Sunday, August 07, 2005

Communities without Christ?

I spent yesterday in a beauty parlor. I rarely get an opportunity to do this, and so I relished every moment of the experience. The women that work in this particular salon are vibrant, bold, and free thinkers.

While I was getting my hair shampooed, the stylist starting telling me about how her step-daughter had been drawn into a "born-again" Christian community, which was difficult for her and her husband, who are both non-observant Jews. Being blessed (or cursed?) with my inquisitive mind, I asked her more questions about why her step-daughter was drawn into this sort of community.

The story is she was abandoned by her mother at a young age, and she has consequently grown up feeling wounded and vulnerable (who can blame her?). She has spent a great deal of time trying to find a place where she belonged, where she felt loved and buoyed up by a community. Then, in her early thirties, she got pregnant and her step-mother (my stylist for the day) encouraged her to get an abortion. She (the step-mother) was deeply concerned that she was not mentally capable of taking care of a child because she was so consumed by her own demons. Her step-daughter agreed with her and then had the abortion.

Soon after her decision to have an abortion, she became a "born again." This is, unfortunately, a common occurrence. According to my stylist, she was overwrought with guilt for a host of what she considered to be irresponsible decisions made. The guilt only added to her already profound sense of alientation and she longed to be "forgiven." And here is where the evangelical Christian communities can step in.

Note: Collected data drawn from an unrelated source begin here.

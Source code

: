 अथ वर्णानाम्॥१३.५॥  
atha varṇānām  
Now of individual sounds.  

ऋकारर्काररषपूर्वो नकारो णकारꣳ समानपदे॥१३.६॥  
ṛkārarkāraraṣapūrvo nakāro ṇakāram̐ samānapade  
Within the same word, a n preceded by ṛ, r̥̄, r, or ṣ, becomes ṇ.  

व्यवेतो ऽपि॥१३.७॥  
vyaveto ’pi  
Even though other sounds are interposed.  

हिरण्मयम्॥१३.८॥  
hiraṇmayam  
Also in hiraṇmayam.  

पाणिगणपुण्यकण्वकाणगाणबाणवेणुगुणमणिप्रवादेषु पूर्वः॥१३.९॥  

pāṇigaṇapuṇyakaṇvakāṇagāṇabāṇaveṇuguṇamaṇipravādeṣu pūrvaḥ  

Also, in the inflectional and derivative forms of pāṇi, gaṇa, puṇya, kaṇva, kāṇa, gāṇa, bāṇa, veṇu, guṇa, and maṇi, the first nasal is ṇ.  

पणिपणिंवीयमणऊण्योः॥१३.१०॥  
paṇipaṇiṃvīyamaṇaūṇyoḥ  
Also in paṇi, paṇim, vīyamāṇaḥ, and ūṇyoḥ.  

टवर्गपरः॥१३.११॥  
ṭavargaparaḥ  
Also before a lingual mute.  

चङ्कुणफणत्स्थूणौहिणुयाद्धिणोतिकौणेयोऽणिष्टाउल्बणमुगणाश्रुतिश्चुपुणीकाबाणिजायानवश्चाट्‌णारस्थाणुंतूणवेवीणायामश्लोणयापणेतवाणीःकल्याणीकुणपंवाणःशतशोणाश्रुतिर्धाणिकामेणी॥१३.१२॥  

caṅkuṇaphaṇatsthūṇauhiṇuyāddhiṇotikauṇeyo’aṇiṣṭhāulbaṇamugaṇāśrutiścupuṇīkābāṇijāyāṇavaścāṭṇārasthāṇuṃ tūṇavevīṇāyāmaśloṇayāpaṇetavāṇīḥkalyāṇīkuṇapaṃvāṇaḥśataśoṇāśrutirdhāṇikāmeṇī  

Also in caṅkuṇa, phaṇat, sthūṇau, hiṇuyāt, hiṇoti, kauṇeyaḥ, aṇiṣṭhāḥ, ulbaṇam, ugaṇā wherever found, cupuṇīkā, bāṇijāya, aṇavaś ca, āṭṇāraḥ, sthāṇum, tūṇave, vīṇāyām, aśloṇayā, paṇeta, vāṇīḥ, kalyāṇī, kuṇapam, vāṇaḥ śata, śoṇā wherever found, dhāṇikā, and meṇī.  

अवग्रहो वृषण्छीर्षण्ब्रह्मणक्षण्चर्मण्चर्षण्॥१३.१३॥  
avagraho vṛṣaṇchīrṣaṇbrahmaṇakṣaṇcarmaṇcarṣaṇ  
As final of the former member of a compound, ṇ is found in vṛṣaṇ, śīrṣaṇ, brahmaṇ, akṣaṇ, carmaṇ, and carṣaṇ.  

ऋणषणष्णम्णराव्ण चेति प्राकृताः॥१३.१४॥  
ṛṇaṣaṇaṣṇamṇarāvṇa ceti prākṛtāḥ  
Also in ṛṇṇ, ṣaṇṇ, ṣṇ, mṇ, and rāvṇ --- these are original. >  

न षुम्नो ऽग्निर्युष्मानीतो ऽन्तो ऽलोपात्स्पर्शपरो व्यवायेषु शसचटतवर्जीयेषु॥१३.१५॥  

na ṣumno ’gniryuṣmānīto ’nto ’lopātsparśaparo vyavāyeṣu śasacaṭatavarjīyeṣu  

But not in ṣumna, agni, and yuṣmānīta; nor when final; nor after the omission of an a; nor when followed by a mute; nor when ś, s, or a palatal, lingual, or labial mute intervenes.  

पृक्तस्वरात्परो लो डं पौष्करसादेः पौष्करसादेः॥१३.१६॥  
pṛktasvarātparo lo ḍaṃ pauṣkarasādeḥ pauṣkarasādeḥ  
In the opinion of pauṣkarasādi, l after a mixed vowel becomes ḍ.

It seems that a great deal of "lost souls"--people broken and bruised by life--find themselves drawn to evagelicalism (the good news). One of my friends once explained to me that the reason evangelicals so relentlessly do missionary work is because they believe that they have a powerful cure, a healing balm, for the downtrodded. He made the analogy that it was like advertising a cure for cancer, if you had it.

When I was first in graduate school, I regularly bumped into these "missionaries" as I would leave campus. They would walk up to students who were walking alone, perhaps looking sad, shy or awkward and invite them to a bible study. I now see regular "recruiters" on the campus where I teach. There are two groups: the Campus Crusade for Christ and Intervarsity. When I go to grab coffee, I often see the "disciple makers" (yep, that's what they're called) sitting with students and praying, going over what sins or weaknesses the students experienced during the week (envy, lust, uncertainty of God, etc.).

The students that are drawn into these groups often seem to me to be outsiders, those who are perhaps really bright but a bit socially awkward. The social scence at my college can be quite brutal, and easily alienates the not-quite-cool student who then finds a loving, accepting community among fellow Christians.

I asked my stylist what made her step-dauther feel guilty? Had she deeply felt a wrong, that she had broken a moral law? Did she feel guilty because she had been irresponsible sexually? Did she feel guilty because she had grown up in a society that teaches women to see themselves as "guilty"? The stylist sort of thought about it and didn't really have an answer, which seems right to me.

I think that as feminists we need to seriously confront the lack of supportive communities available to women and men broken and bruised by life. We are excellent at pointing out the harms, rooting out sexism, and fighting for rights and legislation. But, we aren't always great at offering alternative communities for the women who find themselves defeated by life. While I think the activist women whom I hang out with are a great community, I don't know that many women out there know we are here. They might find us in the battered women's shelters, or other social service agencies. But, we aren't always easy to find. And, we don't go seeking them out, like the evangelical community does (which is probably a good thing).

What I think many of us yearn for, especially the many women I have met who have grown up thinking they deserved less from life, is a strong community that supports them. And, we should be able to offer up a community that doesn't demand the insane "social contract" with evangelical communities: anti-homosexuality, anti-women's rights, pro-patriarchy, etc. We too should be having "pot-lucks," sharing childcare responsibilities, visiting our the sick in hospitals, etc. And, don't get me wrong, many many feminist communities do.

But, when I think about what the mainstream world offers as solutions to the deep sense of alienation felt by a great many of us I am not surprised that the evangelicals can be so attractive. We offer therapy, antidepressants, anti-anxiety medications, sleeping pills or, for the more adventurous, there are yoga classes, crystal healings, etc. We are all looking for a place to belong, a place that buoys us up.

I think that feminists need to tend to wounded souls--to the broken spirits of women victims of abuse or drug addiction. If we don't do this, if we don't empathize with the anguish of women, like my stylist's step-daughter, who feels guilty, then we do risk losing these women to a movement that promises order, moral rectititude, and absolutes.